The problem
The answer must consist of every line from the data that holds the string "newenvironment".

========================================

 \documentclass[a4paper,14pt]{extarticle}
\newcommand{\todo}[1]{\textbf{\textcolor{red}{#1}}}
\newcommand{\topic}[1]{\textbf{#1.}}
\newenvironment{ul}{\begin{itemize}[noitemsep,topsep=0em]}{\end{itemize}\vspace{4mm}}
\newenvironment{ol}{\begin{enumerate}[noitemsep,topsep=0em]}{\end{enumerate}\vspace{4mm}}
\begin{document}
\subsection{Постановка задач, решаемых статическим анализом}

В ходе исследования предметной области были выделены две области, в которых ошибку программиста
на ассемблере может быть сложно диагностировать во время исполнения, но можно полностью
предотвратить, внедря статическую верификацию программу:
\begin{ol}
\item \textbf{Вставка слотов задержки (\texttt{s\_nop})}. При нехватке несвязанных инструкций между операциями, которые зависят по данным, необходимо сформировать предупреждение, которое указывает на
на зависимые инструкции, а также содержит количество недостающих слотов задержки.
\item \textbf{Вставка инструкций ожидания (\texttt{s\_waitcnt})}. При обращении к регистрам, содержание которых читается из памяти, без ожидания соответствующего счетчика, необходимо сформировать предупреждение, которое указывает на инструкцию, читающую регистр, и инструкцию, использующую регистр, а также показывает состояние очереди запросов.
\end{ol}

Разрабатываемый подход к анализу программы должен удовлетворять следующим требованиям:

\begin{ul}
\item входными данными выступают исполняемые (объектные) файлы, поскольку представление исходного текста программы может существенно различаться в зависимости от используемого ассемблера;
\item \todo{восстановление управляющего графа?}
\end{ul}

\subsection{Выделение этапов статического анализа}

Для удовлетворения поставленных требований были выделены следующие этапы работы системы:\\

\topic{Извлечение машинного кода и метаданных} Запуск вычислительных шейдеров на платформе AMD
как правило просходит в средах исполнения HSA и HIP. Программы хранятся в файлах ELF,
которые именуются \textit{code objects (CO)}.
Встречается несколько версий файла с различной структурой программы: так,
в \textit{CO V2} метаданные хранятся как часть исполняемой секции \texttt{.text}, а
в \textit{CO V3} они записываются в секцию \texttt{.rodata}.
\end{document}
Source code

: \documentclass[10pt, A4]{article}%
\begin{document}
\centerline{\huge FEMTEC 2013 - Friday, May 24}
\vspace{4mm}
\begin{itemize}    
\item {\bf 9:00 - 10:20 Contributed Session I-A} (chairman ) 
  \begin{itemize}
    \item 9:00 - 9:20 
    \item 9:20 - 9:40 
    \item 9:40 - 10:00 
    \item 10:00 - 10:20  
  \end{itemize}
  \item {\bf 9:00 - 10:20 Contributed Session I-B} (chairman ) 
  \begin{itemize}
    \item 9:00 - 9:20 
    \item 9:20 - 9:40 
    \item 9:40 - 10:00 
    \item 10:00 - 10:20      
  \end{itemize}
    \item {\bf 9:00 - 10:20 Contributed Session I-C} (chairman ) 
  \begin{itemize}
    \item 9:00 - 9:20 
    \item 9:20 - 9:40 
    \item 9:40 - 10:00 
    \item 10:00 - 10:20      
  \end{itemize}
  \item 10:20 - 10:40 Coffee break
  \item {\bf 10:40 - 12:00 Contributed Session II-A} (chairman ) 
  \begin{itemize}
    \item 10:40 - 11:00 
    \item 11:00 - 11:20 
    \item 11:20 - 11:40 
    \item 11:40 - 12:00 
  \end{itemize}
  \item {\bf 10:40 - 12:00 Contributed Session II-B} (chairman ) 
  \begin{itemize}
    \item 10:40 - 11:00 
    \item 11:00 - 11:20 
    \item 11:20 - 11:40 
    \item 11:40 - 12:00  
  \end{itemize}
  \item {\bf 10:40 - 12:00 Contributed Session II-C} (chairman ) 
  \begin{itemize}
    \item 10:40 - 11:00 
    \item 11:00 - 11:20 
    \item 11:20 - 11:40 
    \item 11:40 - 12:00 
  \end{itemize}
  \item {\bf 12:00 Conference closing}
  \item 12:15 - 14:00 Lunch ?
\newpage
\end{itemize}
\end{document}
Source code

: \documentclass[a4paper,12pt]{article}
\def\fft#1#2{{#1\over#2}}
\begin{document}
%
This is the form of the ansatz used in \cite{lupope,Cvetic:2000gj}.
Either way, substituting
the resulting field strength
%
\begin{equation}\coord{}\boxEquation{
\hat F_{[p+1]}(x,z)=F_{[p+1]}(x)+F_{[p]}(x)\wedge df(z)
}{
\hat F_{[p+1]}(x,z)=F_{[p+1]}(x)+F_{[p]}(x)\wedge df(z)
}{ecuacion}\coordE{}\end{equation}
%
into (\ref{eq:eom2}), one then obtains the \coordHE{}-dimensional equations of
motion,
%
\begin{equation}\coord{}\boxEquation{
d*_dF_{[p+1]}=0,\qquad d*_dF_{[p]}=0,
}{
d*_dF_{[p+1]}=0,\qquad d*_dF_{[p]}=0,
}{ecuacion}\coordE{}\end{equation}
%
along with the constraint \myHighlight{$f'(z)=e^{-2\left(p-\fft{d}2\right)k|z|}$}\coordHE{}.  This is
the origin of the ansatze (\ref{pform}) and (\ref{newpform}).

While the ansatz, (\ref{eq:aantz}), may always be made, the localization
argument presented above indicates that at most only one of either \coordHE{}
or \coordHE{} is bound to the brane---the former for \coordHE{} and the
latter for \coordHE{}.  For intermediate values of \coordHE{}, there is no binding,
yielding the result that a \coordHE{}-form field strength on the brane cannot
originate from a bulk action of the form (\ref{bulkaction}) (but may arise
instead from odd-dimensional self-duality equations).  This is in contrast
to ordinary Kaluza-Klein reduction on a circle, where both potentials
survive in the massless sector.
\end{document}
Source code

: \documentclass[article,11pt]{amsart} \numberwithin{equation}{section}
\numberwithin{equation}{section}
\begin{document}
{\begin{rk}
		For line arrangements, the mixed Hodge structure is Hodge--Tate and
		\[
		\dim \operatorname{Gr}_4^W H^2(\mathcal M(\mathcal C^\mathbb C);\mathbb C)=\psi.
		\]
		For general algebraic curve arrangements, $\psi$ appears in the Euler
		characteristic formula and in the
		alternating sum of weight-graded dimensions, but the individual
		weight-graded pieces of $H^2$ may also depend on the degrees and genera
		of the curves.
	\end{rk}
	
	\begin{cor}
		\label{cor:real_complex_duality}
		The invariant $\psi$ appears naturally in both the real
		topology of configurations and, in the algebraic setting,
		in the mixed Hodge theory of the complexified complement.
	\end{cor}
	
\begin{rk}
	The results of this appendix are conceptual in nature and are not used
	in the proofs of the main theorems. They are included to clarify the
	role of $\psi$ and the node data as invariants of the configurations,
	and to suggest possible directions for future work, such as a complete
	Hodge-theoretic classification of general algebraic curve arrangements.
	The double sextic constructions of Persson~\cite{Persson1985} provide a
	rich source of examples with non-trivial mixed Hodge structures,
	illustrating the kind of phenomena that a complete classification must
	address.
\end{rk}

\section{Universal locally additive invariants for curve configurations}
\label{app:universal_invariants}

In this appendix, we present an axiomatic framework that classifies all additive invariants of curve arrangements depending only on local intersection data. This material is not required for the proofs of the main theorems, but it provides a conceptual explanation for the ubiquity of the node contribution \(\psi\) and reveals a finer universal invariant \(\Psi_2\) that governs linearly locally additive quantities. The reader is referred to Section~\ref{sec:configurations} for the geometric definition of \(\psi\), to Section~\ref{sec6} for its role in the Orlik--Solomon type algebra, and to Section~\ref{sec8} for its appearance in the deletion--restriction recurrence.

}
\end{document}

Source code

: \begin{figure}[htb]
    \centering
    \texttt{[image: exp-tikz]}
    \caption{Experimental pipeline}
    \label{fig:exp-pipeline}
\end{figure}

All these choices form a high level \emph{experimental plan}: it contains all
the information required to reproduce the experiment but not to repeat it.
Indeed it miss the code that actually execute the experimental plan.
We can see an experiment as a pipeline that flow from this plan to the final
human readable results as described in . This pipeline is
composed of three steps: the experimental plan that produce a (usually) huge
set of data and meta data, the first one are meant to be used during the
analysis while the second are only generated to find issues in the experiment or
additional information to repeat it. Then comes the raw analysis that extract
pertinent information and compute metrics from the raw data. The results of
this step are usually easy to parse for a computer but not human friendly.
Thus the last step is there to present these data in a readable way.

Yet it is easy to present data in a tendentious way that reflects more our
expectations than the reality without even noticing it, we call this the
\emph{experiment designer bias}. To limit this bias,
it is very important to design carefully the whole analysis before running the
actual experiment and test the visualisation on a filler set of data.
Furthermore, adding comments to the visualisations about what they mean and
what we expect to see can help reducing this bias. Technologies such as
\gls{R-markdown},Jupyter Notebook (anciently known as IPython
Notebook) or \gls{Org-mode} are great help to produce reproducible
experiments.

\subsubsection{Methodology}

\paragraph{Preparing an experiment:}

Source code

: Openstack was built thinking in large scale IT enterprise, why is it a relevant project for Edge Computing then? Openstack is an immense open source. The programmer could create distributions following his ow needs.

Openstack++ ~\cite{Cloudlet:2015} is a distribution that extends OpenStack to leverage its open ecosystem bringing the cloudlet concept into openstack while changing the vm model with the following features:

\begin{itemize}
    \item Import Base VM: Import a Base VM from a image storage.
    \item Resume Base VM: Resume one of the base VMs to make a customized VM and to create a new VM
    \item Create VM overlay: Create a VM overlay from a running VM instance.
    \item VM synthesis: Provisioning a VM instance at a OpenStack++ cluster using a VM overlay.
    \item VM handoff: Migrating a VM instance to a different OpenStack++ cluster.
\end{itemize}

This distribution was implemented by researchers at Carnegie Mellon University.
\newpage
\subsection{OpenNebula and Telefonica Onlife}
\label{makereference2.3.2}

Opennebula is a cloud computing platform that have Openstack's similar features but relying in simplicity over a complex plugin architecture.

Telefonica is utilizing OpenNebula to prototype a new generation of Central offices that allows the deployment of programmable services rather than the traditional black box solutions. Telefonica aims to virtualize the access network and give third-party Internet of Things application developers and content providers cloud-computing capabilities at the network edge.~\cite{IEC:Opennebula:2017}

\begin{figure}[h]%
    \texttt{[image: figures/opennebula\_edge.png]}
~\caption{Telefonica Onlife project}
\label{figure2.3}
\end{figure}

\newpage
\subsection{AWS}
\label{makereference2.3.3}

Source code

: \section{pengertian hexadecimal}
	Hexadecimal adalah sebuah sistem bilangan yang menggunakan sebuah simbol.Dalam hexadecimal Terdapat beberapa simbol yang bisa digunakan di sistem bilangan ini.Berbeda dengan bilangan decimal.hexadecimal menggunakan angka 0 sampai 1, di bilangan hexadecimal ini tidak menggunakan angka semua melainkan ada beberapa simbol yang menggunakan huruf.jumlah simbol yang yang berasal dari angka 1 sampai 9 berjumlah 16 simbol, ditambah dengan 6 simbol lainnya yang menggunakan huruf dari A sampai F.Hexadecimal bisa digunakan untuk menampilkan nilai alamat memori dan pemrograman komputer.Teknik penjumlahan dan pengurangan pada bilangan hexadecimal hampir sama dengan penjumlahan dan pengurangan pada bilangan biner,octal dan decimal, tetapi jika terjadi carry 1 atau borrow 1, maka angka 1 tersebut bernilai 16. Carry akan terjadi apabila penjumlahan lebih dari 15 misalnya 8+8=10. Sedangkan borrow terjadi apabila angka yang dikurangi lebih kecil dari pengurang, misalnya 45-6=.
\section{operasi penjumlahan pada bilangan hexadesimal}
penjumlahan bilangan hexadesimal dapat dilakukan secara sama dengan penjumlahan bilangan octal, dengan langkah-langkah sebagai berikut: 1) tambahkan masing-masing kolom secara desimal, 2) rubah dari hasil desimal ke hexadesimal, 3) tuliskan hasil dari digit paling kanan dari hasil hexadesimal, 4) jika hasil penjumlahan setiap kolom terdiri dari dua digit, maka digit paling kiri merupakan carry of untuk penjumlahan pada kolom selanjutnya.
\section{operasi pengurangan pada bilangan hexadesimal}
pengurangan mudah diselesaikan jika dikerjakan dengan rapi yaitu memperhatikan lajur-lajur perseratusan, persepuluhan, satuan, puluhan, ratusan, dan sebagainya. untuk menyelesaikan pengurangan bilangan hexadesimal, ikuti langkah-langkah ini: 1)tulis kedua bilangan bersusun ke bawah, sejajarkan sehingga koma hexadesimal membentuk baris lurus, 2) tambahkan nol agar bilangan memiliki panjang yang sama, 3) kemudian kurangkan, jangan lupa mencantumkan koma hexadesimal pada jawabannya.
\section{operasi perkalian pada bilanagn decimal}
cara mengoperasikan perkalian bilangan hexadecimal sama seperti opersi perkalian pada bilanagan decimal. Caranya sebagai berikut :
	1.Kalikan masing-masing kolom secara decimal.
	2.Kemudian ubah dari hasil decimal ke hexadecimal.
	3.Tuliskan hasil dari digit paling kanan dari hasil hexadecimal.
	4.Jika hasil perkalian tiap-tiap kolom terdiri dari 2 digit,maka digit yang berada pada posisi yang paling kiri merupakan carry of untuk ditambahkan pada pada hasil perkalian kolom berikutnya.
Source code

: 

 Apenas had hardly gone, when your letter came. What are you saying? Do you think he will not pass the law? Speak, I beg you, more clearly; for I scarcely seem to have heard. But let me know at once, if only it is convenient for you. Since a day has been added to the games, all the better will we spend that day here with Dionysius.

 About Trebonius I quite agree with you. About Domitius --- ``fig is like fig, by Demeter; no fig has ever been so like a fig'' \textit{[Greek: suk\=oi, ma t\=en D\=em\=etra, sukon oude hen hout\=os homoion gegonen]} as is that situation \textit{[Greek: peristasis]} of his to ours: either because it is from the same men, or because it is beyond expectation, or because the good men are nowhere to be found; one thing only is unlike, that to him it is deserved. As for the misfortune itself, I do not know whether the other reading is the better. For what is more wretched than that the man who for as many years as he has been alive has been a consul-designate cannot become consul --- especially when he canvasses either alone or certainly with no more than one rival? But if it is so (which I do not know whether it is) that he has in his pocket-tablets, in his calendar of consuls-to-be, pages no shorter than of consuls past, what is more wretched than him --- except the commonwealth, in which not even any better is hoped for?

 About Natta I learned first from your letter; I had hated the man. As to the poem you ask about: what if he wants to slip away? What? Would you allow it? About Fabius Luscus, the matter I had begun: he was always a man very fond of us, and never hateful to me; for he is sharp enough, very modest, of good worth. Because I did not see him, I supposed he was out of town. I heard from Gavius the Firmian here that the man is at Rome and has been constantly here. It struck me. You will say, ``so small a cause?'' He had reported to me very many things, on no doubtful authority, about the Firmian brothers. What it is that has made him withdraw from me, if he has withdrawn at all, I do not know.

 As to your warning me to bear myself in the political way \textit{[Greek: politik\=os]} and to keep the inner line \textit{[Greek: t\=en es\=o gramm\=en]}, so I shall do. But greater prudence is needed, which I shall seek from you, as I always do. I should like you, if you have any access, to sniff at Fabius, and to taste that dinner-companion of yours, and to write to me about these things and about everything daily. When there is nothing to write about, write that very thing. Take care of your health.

========================================

Task result
\newenvironment{ul}{\begin{itemize}[noitemsep,topsep=0em]}{\end{itemize}\vspace{4mm}}
\newenvironment{ol}{\begin{enumerate}[noitemsep,topsep=0em]}{\end{enumerate}\vspace{4mm}}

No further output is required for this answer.